CANNES, France (Reuters) - A devastating picture of a corrupt system out of control emerges from two documentaries on the financial crisis that coincide with Oliver Stone’s return to a fictional Wall Street at the Cannes film festival.
“Inside Job”, directed by Charles Ferguson and “Cleveland versus Wall Street”, by Swiss-born director Jean-Stephane Bron, both provide a meticulous dissection of a disaster that brought the global banking system to its knees.
Stripping down a hugely complex series of events, the films distil a simple message from their examination of the speculative frenzy that linked suburban American home buyers, complacent officials and irresponsible global financiers.
“This was a bank robbery but it was a robbery committed by the president of the bank, not by some random guy who walks in with a gun,” Ferguson told Reuters in an interview.
“This was a crime committed by people who ran the financial system,” he said. “We let these people run amok and they crashed the system.”
Wall Street’s most illustrious names are now caught up in a public relations battle to save their reputations from the tide of popular wrath against the sector, which they say is often unfair and ill-informed.
But with Stone’s old villain Gordon Gekko also stalking the Croisette in “Wall Street: Money Never Sleeps”, the growing mood of public anger has clearly spread to the world’s biggest film festival.

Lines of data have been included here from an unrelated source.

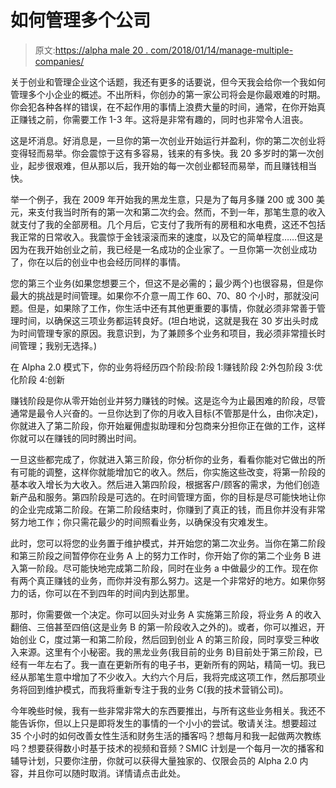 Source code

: # 如何管理多个公司

> 原文:[https://alpha male 20 . com/2018/01/14/manage-multiple-companies/](https://alphamale20.com/2018/01/14/manage-multiple-companies/)

关于创业和管理企业这个话题，我还有更多的话要说，但今天我会给你一个我如何管理多个小企业的概述。不出所料，你创办的第一家公司将会是你最艰难的时期。你会犯各种各样的错误，在不起作用的事情上浪费大量的时间，通常，在你开始真正赚钱之前，你需要工作 1-3 年。这将是非常有趣的，同时也非常令人沮丧。

这是坏消息。好消息是，一旦你的第一次创业开始运行并盈利，你的第二次创业将变得轻而易举。你会震惊于这有多容易，钱来的有多快。我 20 多岁时的第一次创业，起步很艰难，但从那以后，我开始的每一次创业都轻而易举，而且赚钱相当快。

举一个例子，我在 2009 年开始我的黑龙生意，只是为了每月多赚 200 或 300 美元，来支付我当时所有的第一次和第二次约会。然而，不到一年，那笔生意的收入就支付了我的全部房租。几个月后，它支付了我所有的房租和水电费，这还不包括我正常的日常收入。我震惊于金钱滚滚而来的速度，以及它的简单程度……但这是因为在我开始创业之前，我已经是一名成功的企业家了。一旦你第一次创业成功了，你在以后的创业中也会经历同样的事情。

您的第三个业务(如果您想要三个，但这不是必需的；最少两个)也很容易，但是你最大的挑战是时间管理。如果你不介意一周工作 60、70、80 个小时，那就没问题。但是，如果除了工作，你生活中还有其他更重要的事情，你就必须非常善于管理时间，以确保这三项业务都运转良好。(坦白地说，这就是我在 30 岁出头时成为时间管理专家的原因。我意识到，为了兼顾多个业务和项目，我必须非常擅长时间管理；我别无选择。)

在 Alpha 2.0 模式下，你的业务将经历四个阶段:阶段 1:赚钱阶段 2:外包阶段 3:优化阶段 4:创新

赚钱阶段是你从零开始创业并努力赚钱的时候。这是迄今为止最困难的阶段，尽管通常是最令人兴奋的。一旦你达到了你的月收入目标(不管那是什么，由你决定)，你就进入了第二阶段，你开始雇佣虚拟助理和分包商来分担你正在做的工作，这样你就可以在赚钱的同时腾出时间。

一旦这些都完成了，你就进入第三阶段，你分析你的业务，看看你能对它做出的所有可能的调整，这样你就能增加它的收入。然后，你实施这些改变，将第一阶段的基本收入增长为大收入。然后进入第四阶段，根据客户/顾客的需求，为他们创造新产品和服务。第四阶段是可选的。在时间管理方面，你的目标是尽可能快地让你的企业完成第二阶段。在第二阶段结束时，你赚到了真正的钱，而且你并没有非常努力地工作；你只需花最少的时间照看业务，以确保没有灾难发生。

此时，您可以将您的业务置于维护模式，并开始您的第二次业务。当你在第二阶段和第三阶段之间暂停你在业务 A 上的努力工作时，你开始了你的第二个业务 B 进入第一阶段。尽可能快地完成第二阶段，同时在业务 a 中做最少的工作。现在你有两个真正赚钱的业务，而你并没有那么努力。这是一个非常好的地方。如果你努力的话，你可以在不到四年的时间内到达那里。

那时，你需要做一个决定。你可以回头对业务 A 实施第三阶段，将业务 A 的收入翻倍、三倍甚至四倍(这是业务 B 的第一阶段收入之外的)。或者，你可以推迟，开始创业 C，度过第一和第二阶段，然后回到创业 A 的第三阶段，同时享受三种收入来源。这里有个小秘密。我的黑龙业务(我目前的业务 B)目前处于第三阶段，已经有一年左右了。我一直在更新所有的电子书，更新所有的网站，精简一切。我已经从那笔生意中增加了不少收入。大约六个月后，我将完成这项工作，然后那项业务将回到维护模式，而我将重新专注于我的业务 C(我的技术营销公司)。

今年晚些时候，我有一些非常非常大的东西要推出，与所有这些业务相关。我还不能告诉你，但以上只是即将发生的事情的一个小小的尝试。敬请关注。想要超过 35 个小时的如何改善女性生活和财务生活的播客吗？想每月和我一起做两次教练吗？想要获得数小时基于技术的视频和音频？SMIC 计划是一个每月一次的播客和辅导计划，只要你注册，你就可以获得大量独家的、仅限会员的 Alpha 2.0 内容，并且你可以随时取消。详情请点击此处。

“I think the bankers should be in jail, but it doesn’t happen that way, does it?” Stone told Reuters in an interview after his film was shown out of competition.
“It’s out there and people know ... that the banks are screwing us and they are, and they got away with it.”

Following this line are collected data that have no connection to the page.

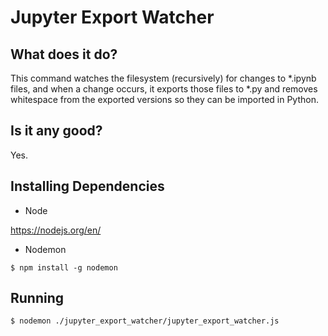 # Jupyter Export Watcher

## What does it do?
This command watches the filesystem (recursively) for changes to *.ipynb files, and when a change occurs, it exports those files to *.py and removes whitespace from the exported versions so they can be imported in Python.

## Is it any good?
Yes.

## Installing Dependencies
- Node

https://nodejs.org/en/

- Nodemon

`$ npm install -g nodemon`

## Running
`$ nodemon ./jupyter_export_watcher/jupyter_export_watcher.js`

The two documentaries are the cinema equivalents of the wave of books on the financial meltdown that have filled best-seller lists in recent months as the public has searched for explanations for what went wrong.
Ferguson’s film focuses on explaining the banking crisis while Bron uses the format of a trial movie to show the struggling victims of the subprime mortgage collapse who lost their homes when the financial winds changed.
“Everybody knows the word ‘subprime’, but we don’t know exactly what it means, what is behind this word,” he said. “You need characters, that’s why we did it as a trial.”
Ferguson, whose previous films include the Iraq war documentary “No End in Sight”, interviews a host of big names from the head of the International Monetary Fund, Dominique Strauss-Kahn to billionaire investor George Soros.
A jaunty soundtrack and crisp narration by Matt Damon lay out the detail of a story that begins with reckless bankers in Iceland and moves across the globe, taking in subprime mortgages, collateralized debt obligations and credit default swaps as it goes.
“We thought, what is the essential thing here? Let’s take away the inessential things, show only the essentials and do that as cleanly as possible,” Ferguson said.
Both filmmakers agree with a global push toward tighter regulation of the financial system, in part to protect markets against themselves. But they say the crisis also reveals a wider problem with society as a whole.
“Of course we need more rules and regulation. That’s even obvious for people on Wall Street,” Bron said. “But really, there is a lack of democracy, that’s the main point.”